According to this Neurvana Health home page, my last recipe was fairly rich in calories and it seemed only fair to give my body a rest from all the fat and carbohydrates and prepare something a little more forgiving. During our most recent food shop we picked up 3 large bags of dried pulses; pinto beans; kidney beans and borlotti beans. Naturally I jumped at the chance of doing something extremely healthy with such wonderful ingredients. This salad is exceedingly fresh and has a taste not dissimilar to a recipe for Tabbouleh I posted not long ago. It is perfect eaten on its own, as a snack, or as a side dish – perhaps it would do rather well paired with a Mexican main.
I’ve been a rather naughty boy with beans in the past. However, before your imagination runs away with you I’m speaking merely from a price perspective. By far the cheapest way of consuming beans is to buy them dried, which works out at around 70p per 500g. However, I’ve always cooked with tinned pulses, as I’m a little lazy. While this is by no means expensive, a tin costs around 30p and contains 400g, it isn’t cost effective. I realise that 70p per 500g is worse than 30p per 400g, but you’re forgetting one thing – the dried beans contain no water.
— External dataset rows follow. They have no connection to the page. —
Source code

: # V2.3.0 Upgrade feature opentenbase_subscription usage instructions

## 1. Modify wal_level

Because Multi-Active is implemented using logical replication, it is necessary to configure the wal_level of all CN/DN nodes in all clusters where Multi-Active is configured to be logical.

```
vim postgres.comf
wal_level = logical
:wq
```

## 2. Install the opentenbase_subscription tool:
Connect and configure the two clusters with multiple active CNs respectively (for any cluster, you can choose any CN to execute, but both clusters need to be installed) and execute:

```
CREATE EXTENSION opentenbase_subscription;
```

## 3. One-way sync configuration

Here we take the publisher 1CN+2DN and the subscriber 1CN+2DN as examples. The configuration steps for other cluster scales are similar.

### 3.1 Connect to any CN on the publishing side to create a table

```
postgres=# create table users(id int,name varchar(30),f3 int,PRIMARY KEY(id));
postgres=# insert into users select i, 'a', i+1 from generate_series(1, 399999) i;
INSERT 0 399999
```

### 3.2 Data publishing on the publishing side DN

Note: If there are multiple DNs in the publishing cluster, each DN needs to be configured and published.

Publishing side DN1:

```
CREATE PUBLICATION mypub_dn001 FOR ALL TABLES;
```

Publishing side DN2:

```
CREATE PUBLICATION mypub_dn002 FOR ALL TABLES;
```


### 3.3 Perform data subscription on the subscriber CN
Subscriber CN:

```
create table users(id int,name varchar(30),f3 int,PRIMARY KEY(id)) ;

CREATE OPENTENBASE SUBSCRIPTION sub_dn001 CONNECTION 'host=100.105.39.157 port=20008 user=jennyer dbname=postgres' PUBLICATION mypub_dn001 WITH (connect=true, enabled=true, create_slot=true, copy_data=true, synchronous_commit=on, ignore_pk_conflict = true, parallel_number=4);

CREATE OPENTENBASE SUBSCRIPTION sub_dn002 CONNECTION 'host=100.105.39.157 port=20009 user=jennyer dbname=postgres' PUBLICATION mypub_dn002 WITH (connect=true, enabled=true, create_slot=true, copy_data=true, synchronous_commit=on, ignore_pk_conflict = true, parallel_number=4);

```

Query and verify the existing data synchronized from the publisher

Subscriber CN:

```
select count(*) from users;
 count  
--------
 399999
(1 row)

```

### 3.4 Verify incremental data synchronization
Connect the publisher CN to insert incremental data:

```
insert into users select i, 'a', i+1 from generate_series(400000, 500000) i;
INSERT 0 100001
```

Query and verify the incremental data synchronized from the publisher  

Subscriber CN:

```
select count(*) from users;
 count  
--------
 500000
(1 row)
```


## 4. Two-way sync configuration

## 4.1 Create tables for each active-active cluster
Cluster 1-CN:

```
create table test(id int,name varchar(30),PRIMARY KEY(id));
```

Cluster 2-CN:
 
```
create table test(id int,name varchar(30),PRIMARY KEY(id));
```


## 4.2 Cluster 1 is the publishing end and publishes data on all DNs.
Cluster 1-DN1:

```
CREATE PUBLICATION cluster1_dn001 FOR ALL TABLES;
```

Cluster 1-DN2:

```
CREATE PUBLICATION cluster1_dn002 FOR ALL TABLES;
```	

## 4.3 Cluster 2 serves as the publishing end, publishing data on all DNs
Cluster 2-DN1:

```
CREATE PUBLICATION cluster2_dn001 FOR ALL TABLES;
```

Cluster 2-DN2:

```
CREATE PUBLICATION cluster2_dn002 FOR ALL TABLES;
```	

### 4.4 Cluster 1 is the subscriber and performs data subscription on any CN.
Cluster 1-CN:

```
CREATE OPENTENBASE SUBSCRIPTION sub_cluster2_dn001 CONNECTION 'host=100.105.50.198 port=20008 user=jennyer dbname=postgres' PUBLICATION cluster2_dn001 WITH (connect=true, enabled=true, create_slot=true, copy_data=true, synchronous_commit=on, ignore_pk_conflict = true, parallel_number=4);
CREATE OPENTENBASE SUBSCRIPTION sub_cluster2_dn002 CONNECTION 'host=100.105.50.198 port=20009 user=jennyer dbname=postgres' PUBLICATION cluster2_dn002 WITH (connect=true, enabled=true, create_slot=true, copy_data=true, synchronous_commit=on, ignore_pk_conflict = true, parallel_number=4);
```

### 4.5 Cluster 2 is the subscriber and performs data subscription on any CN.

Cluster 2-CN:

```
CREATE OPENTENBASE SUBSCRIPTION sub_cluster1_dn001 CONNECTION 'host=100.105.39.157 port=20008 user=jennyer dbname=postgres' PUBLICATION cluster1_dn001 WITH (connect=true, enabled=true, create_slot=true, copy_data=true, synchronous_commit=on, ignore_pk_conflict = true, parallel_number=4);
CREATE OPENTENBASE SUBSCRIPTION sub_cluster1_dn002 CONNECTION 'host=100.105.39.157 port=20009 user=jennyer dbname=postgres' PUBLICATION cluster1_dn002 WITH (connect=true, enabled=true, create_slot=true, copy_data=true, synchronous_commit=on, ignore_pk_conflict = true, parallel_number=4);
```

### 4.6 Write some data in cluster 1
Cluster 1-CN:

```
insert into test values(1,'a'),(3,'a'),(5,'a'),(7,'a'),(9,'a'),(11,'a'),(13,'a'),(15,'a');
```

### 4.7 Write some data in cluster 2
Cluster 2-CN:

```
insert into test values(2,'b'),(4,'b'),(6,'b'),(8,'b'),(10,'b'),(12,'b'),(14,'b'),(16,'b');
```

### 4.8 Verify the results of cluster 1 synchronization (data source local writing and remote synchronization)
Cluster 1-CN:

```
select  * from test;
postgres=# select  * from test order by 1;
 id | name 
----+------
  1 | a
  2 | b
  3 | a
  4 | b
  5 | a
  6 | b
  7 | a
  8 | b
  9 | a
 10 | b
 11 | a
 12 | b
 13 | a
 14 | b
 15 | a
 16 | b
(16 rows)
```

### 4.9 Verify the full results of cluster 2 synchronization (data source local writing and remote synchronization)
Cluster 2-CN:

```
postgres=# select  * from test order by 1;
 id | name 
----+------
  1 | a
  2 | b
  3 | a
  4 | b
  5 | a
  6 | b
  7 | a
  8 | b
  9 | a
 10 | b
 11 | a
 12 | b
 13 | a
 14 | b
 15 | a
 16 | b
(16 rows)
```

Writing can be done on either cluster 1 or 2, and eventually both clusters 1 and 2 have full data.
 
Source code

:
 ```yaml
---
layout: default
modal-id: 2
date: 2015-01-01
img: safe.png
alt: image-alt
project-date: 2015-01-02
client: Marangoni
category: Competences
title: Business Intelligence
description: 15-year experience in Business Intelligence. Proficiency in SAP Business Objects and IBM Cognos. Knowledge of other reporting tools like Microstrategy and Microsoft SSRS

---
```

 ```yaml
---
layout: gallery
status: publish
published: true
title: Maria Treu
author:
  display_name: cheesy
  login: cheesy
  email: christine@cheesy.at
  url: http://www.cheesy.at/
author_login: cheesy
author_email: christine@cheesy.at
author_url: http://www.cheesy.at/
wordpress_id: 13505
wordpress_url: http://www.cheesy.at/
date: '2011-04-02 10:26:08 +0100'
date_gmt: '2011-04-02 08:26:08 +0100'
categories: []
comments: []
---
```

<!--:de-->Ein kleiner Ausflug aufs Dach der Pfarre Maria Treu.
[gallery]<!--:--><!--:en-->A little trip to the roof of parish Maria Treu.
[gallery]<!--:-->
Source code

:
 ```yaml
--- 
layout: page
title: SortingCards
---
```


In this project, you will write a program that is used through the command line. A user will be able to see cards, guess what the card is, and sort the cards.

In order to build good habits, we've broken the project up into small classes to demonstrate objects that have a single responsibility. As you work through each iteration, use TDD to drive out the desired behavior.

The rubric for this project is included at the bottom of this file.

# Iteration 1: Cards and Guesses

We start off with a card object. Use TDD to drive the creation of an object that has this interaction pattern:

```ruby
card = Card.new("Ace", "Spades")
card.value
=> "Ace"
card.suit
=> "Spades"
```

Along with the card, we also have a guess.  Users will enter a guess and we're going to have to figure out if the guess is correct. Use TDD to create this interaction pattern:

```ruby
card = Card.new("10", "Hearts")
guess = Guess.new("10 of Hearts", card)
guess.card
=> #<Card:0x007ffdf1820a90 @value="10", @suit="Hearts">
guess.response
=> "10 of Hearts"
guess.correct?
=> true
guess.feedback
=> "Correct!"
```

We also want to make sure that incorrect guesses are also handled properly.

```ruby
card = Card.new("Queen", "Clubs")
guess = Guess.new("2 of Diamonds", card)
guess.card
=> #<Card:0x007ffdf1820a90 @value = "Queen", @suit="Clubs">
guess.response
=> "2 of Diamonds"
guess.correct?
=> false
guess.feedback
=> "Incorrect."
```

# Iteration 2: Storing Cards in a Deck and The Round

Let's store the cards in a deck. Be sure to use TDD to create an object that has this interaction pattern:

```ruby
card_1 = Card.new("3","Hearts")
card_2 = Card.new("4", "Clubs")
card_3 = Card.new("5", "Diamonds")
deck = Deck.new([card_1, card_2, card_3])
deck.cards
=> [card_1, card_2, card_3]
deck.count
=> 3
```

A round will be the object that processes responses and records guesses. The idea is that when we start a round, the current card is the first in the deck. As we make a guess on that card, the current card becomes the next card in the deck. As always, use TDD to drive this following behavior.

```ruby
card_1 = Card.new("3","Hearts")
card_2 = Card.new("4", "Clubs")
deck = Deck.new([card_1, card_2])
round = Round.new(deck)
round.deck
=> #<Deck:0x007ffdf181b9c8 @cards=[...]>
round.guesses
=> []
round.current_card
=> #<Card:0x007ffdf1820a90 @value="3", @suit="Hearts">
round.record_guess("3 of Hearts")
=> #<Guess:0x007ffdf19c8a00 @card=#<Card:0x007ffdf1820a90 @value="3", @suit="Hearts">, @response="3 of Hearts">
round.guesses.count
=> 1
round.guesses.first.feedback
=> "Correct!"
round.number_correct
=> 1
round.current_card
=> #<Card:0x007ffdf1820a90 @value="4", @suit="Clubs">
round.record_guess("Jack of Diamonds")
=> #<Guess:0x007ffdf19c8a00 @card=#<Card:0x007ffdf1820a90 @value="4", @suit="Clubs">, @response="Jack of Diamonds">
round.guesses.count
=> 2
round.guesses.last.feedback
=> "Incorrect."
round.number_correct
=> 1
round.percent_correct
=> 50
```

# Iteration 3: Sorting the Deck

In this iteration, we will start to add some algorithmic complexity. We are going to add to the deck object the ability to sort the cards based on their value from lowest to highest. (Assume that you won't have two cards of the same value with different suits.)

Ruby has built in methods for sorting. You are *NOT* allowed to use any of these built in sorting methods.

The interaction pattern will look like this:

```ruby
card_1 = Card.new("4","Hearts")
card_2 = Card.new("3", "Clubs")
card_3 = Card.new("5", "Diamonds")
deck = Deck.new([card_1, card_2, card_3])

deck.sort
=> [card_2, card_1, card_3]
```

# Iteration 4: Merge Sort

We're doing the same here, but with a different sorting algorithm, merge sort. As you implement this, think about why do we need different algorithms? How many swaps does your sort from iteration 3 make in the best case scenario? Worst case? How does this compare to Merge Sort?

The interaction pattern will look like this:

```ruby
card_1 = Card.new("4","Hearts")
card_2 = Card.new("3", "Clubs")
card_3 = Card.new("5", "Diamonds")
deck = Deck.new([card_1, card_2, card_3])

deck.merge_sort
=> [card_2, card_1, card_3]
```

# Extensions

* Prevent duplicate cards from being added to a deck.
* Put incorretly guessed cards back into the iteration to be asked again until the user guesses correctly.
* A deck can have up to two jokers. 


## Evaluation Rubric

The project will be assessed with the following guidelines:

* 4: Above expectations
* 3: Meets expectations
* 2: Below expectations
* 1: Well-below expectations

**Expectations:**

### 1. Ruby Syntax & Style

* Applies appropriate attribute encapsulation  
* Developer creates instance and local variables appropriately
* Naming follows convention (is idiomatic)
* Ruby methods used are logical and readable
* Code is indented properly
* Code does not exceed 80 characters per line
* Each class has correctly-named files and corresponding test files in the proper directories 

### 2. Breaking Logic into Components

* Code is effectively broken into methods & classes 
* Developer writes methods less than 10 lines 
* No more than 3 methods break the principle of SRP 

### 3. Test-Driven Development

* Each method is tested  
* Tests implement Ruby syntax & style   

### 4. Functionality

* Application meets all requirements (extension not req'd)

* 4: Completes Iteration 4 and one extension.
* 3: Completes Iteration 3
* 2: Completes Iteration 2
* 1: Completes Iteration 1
After being soaked overnight, 300g of dried beans provides enough food to feed at least 5-6 people, whereas 400g of hydrated beans is probably only enough for 2. As such, and because Katherine told me I have to, from now on I shall only be using dried beans, not counting those tins I still have tucked away in my cupboards.
I’ve also decided to start collecting interesting crockery and kitchen ware since I’ve become rather jealous of the range of beautiful dishes used over at Cooking in Sens. The dish you see before yourselves was bought for £1 at a local recycling shop – it’s beautiful. The shop itself is brilliant – it takes what people no longer want and sells almost everything for between 50p and £2. Therefore, over the coming weeks and months I hope there’ll be a lot more variation on the presentation front.
• 100g dried kidney beans
• 100g dried borlotti beans
• 100g dried pinto beans
• 100g cherry tomatoes, halved
• 3-4 spring onions, finely sliced
• A small bunch of fresh parsley, finely chopped
• A small bunch of fresh coriander, finely chopped
• 2 cloves of garlic, mashed
• The juice of 1 lemon
• 1 fresh red chilli, finely chopped
• A glug of olive oil
• Salt and pepper
1. By far the most time consuming part of this recipe is dealing with the dried beans. First, you’ll need to soak them in cold water over night. Then follow the packet instructions, which tend to tell you to rinse and then boil them for around 80 minutes, or until tender.
2. Once the pulses are tender rinse them with water until cool. Then mix them, in a bowl, into all the other ingredients. Ensure an even covering of oil and lemon juice before serving.
Cost: The whole salad, which is incredibly filling, should cost no more than around £1.60 to prepare – though the cost will be a little more if not using dried beans. Incidentally, if you don’t intend on using dried beans 4-5 tins of hydrated beans will be adequate.